● RECORDS TO PROCESS:

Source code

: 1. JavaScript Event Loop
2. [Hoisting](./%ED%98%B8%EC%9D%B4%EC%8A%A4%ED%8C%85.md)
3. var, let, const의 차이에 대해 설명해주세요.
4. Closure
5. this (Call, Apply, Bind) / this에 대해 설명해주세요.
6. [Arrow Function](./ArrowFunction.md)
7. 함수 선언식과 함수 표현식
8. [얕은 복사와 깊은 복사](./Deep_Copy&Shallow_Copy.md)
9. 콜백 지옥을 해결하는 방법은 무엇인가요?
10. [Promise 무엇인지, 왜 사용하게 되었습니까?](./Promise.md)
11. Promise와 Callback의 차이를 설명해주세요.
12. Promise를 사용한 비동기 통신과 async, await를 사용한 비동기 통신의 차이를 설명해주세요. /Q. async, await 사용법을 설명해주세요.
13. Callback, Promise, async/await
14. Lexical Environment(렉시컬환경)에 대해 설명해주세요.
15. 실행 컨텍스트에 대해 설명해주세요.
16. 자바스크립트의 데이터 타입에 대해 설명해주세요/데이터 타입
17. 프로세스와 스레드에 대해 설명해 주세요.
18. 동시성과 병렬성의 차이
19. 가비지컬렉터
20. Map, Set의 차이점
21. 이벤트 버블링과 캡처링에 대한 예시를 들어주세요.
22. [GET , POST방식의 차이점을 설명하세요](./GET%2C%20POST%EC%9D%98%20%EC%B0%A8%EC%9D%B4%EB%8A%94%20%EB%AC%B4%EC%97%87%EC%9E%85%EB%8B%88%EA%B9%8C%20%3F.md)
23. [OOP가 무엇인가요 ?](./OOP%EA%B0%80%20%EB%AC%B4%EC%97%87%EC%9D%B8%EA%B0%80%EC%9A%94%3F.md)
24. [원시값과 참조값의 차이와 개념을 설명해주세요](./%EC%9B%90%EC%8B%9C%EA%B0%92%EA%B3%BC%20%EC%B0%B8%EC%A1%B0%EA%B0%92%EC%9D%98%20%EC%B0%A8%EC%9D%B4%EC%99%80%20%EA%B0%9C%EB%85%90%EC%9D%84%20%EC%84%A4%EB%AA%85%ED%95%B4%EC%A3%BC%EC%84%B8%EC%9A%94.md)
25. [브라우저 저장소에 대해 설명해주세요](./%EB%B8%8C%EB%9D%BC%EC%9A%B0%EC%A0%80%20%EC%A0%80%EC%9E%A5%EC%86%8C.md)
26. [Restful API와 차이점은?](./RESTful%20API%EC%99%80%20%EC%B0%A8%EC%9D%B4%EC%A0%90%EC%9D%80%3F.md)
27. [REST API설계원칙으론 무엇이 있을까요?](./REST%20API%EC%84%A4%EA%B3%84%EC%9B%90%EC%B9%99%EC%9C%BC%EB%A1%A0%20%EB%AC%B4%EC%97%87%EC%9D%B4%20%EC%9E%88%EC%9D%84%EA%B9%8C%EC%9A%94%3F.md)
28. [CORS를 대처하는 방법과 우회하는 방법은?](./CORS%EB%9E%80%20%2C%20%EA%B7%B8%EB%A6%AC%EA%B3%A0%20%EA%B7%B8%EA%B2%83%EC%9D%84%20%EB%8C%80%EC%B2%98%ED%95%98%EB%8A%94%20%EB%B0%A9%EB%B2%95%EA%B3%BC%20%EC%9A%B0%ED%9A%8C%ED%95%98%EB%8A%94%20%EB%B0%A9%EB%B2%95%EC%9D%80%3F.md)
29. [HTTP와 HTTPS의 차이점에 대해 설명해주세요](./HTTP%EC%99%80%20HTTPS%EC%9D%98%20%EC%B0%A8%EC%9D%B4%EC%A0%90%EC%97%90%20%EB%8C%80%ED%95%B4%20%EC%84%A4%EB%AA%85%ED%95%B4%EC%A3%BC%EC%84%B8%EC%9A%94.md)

● THE PROBLEM: Look through the entries above, and wherever a line holds the string "async", copy it.

● EXPECTED OUTPUT:
12. Promise를 사용한 비동기 통신과 async, await를 사용한 비동기 통신의 차이를 설명해주세요. /Q. async, await 사용법을 설명해주세요.
13. Callback, Promise, async/await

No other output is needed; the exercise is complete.